Monday, June 3, 2019

Mariner - an amusing exercise in card management

2019 9 Card Game Print and Play Design Contest - Mariner

As a lazy PnPer, this contest has been an enormous boon to me. One sheet of components is pretty reasonable as a project, even when I’m low on time and energy. And the returns I’ve gotten from the entries I’ve played have been a great return for the time and materials I’ve put into them. I will admit that I focus on short solitaire games so I’m sure the be missed some gems. But I’ve still had a great time.

Mariner is a tiny little game that was inspired by the NASA missions of the same name. It consists of eight cards you actually shuffle and a checklist of missions. The contest rules banned pencils or pens so Mariner’s rules list cubes to check off missions but I used a dry erase marker.

You draw a hand of three cards. If you have a card in the check list, check it off (the order is Venus, Mars, Venus, Mars, Mars, Mars, Venus + Mercury) Then, you discard one card out of the game and the rest into the staging area, which is really a discard pile that you you get to shuffle when you need to draw.

Three of the cards are Mariner missions, which let you pull specific cards out of the discard pile. That’s the sum total of special powers but we are talking about eight cards.
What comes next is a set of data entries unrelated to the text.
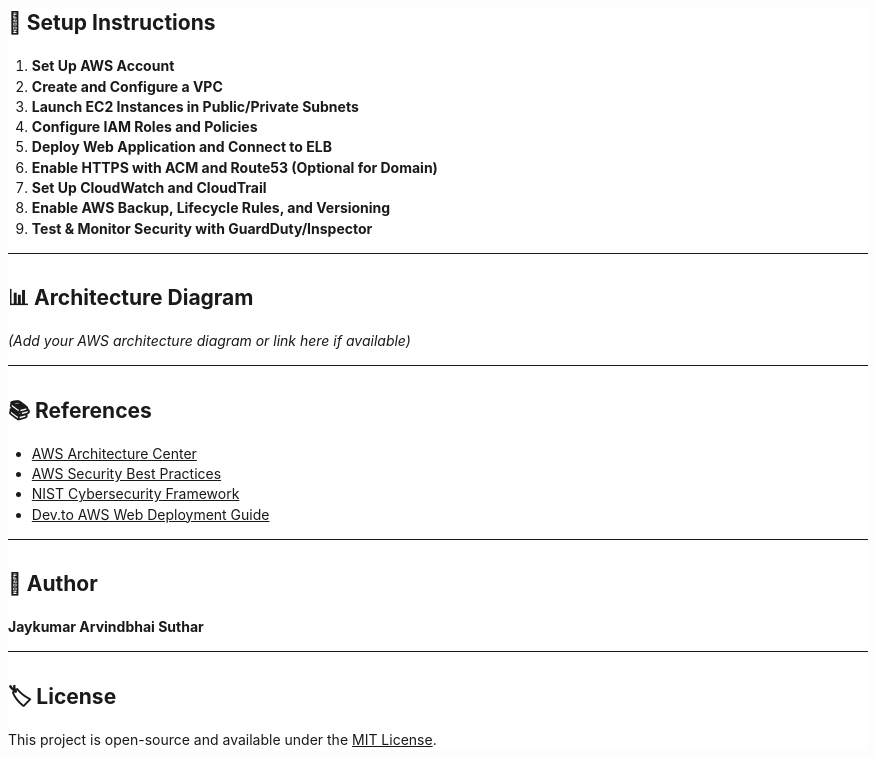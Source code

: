## 🧰 Setup Instructions

1. **Set Up AWS Account**
2. **Create and Configure a VPC**
3. **Launch EC2 Instances in Public/Private Subnets**
4. **Configure IAM Roles and Policies**
5. **Deploy Web Application and Connect to ELB**
6. **Enable HTTPS with ACM and Route53 (Optional for Domain)**
7. **Set Up CloudWatch and CloudTrail**
8. **Enable AWS Backup, Lifecycle Rules, and Versioning**
9. **Test & Monitor Security with GuardDuty/Inspector**

---

## 📊 Architecture Diagram

*(Add your AWS architecture diagram or link here if available)*

---

## 📚 References

- [AWS Architecture Center](https://aws.amazon.com/architecture/)
- [AWS Security Best Practices](https://d1.awsstatic.com/whitepapers/aws-security-best-practices.pdf)
- [NIST Cybersecurity Framework](https://www.nist.gov/cyberframework)
- [Dev.to AWS Web Deployment Guide](https://dev.to/aws-builders/web-application-deployment-on-aws-31a7)

---

## 🧠 Author

**Jaykumar Arvindbhai Suthar**  

---

## 🏷️ License

This project is open-source and available under the [MIT License](LICENSE).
So, the game is all about constantly cycling through a tiny deck, among sure that you keep from discarding Venus, Mercury and Mars. Because then you’re going to lose, period.
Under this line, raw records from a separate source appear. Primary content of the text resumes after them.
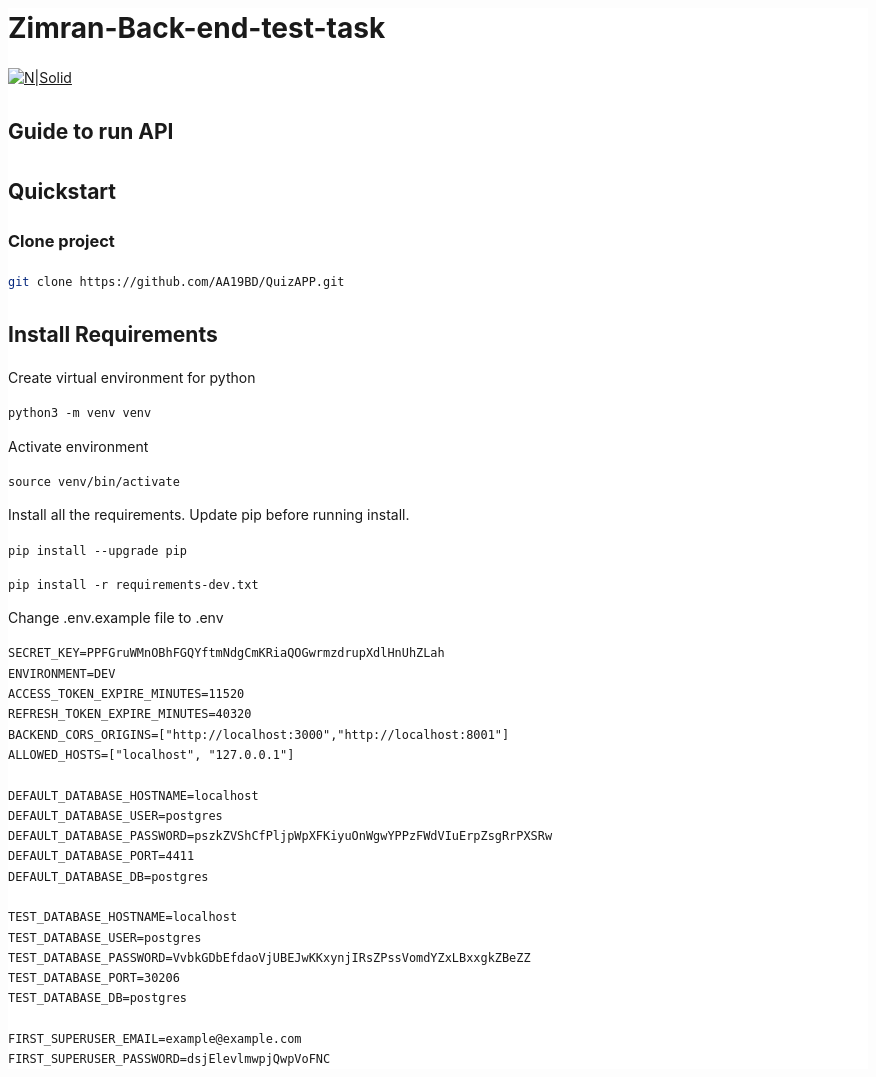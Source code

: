 # Zimran-Back-end-test-task
[![N|Solid](https://media.licdn.com/dms/image/C4E0BAQHWkNzvAXiOSQ/company-logo_200_200/0/1657281958645?e=1700092800&v=beta&t=IrQto10vW-oRQKT-5Eu_KZKL5glVpo8CMMj0hVJ0PcI)](https://nodesource.com/products/nsolid)
## Guide to run API
<a name="readme-top"></a>
## Quickstart

### Clone project

```bash
git clone https://github.com/AA19BD/QuizAPP.git
```
## Install Requirements

Create virtual environment for python
```shell
python3 -m venv venv
```

Activate environment
```shell
source venv/bin/activate
```

Install all the requirements.
Update pip before running install.
```shell
pip install --upgrade pip
```

```shell
pip install -r requirements-dev.txt
```

Change .env.example file to .env
 ```
SECRET_KEY=PPFGruWMnOBhFGQYftmNdgCmKRiaQOGwrmzdrupXdlHnUhZLah
ENVIRONMENT=DEV
ACCESS_TOKEN_EXPIRE_MINUTES=11520
REFRESH_TOKEN_EXPIRE_MINUTES=40320
BACKEND_CORS_ORIGINS=["http://localhost:3000","http://localhost:8001"]
ALLOWED_HOSTS=["localhost", "127.0.0.1"]

DEFAULT_DATABASE_HOSTNAME=localhost
DEFAULT_DATABASE_USER=postgres
DEFAULT_DATABASE_PASSWORD=pszkZVShCfPljpWpXFKiyuOnWgwYPPzFWdVIuErpZsgRrPXSRw
DEFAULT_DATABASE_PORT=4411
DEFAULT_DATABASE_DB=postgres

TEST_DATABASE_HOSTNAME=localhost
TEST_DATABASE_USER=postgres
TEST_DATABASE_PASSWORD=VvbkGDbEfdaoVjUBEJwKKxynjIRsZPssVomdYZxLBxxgkZBeZZ
TEST_DATABASE_PORT=30206
TEST_DATABASE_DB=postgres

FIRST_SUPERUSER_EMAIL=example@example.com
FIRST_SUPERUSER_PASSWORD=dsjElevlmwpjQwpVoFNC
```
Okay. This is the biggest issue I have with Mariner. It is too easy. Once I had an idea to manage the deck, I’d say I’d win at least two thirds of the time over the course of a couple dozen plays.

But, here’s the flip side. I got In a couple dozen plays in short order. More than that, it has kept in coming out and kept on getting played. Like so many tiny solitaires, it’s takes no time and no space to play but I also like the card manipulation. There’s just enough there to keep my mind rolling along. It would be interesting to see the game expanded to eighteen or more cards.
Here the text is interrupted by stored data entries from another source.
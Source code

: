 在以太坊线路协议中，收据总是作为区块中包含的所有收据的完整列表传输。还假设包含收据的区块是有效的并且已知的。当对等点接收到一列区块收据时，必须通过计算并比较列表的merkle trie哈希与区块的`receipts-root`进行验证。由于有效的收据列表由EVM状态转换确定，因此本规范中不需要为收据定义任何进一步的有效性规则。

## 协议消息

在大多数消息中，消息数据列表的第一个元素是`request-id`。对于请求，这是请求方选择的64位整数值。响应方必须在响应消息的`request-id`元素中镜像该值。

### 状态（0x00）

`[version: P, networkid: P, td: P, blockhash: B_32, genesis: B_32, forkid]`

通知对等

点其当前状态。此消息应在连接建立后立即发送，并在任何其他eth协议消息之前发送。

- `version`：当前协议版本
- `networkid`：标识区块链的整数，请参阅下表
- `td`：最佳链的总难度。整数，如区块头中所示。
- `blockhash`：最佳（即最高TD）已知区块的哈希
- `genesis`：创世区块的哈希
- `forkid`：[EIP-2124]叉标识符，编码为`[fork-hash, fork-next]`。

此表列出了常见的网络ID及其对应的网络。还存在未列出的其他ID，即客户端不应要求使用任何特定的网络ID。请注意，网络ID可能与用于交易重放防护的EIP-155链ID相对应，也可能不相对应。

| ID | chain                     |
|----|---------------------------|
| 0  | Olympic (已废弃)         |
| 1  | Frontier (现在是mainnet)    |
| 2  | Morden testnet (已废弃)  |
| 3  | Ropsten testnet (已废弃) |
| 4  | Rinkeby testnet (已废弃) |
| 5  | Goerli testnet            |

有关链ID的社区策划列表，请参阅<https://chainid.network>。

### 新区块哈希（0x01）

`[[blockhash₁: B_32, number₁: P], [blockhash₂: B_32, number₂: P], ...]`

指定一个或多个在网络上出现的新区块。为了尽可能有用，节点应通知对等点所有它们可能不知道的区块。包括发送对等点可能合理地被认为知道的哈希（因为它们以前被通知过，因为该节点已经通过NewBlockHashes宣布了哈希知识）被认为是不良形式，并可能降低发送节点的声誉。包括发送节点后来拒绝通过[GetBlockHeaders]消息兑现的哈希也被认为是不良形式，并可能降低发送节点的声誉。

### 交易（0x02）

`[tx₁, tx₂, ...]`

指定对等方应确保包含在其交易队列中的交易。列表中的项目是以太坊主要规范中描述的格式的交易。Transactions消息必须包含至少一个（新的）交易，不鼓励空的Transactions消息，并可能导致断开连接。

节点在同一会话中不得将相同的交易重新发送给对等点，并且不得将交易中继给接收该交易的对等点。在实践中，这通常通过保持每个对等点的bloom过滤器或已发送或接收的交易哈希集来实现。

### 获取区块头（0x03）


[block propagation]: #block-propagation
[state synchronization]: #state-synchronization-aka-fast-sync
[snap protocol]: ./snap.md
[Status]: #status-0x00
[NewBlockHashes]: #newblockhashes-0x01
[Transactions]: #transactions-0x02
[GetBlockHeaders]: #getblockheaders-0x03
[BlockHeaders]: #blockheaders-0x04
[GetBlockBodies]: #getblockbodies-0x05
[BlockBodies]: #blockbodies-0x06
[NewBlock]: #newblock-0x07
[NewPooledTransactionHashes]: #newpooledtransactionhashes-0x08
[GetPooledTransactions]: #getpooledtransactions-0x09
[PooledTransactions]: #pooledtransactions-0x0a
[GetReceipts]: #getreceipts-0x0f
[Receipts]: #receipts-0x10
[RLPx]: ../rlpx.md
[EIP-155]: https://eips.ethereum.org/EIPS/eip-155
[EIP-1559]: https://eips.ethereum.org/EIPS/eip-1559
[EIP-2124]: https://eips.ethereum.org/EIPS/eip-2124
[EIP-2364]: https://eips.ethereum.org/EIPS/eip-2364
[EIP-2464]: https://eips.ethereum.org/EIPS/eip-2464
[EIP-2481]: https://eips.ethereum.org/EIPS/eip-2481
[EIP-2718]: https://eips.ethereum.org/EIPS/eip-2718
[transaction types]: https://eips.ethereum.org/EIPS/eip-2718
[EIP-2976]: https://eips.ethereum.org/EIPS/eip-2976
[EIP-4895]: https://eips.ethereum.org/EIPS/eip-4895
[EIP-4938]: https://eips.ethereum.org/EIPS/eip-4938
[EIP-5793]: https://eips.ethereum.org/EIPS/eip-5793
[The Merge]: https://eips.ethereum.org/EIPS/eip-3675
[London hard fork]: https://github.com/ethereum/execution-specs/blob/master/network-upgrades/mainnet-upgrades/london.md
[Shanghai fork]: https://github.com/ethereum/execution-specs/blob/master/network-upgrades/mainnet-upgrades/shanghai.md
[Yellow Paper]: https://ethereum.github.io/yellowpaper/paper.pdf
Oh, and I also like very simple, from-a-science-text-book-from-the-70s art for the low ink version. Very ink friendly but very evocative at the same time.

When I wrote the rough draft for this blog some weeks ago, I ended by saying Mariner is a fair-to-middling game. And I still think that’s true. But I keep on playing it. It’s like a comfy pair of slippers that won’t do for a real walk but are nice to have on.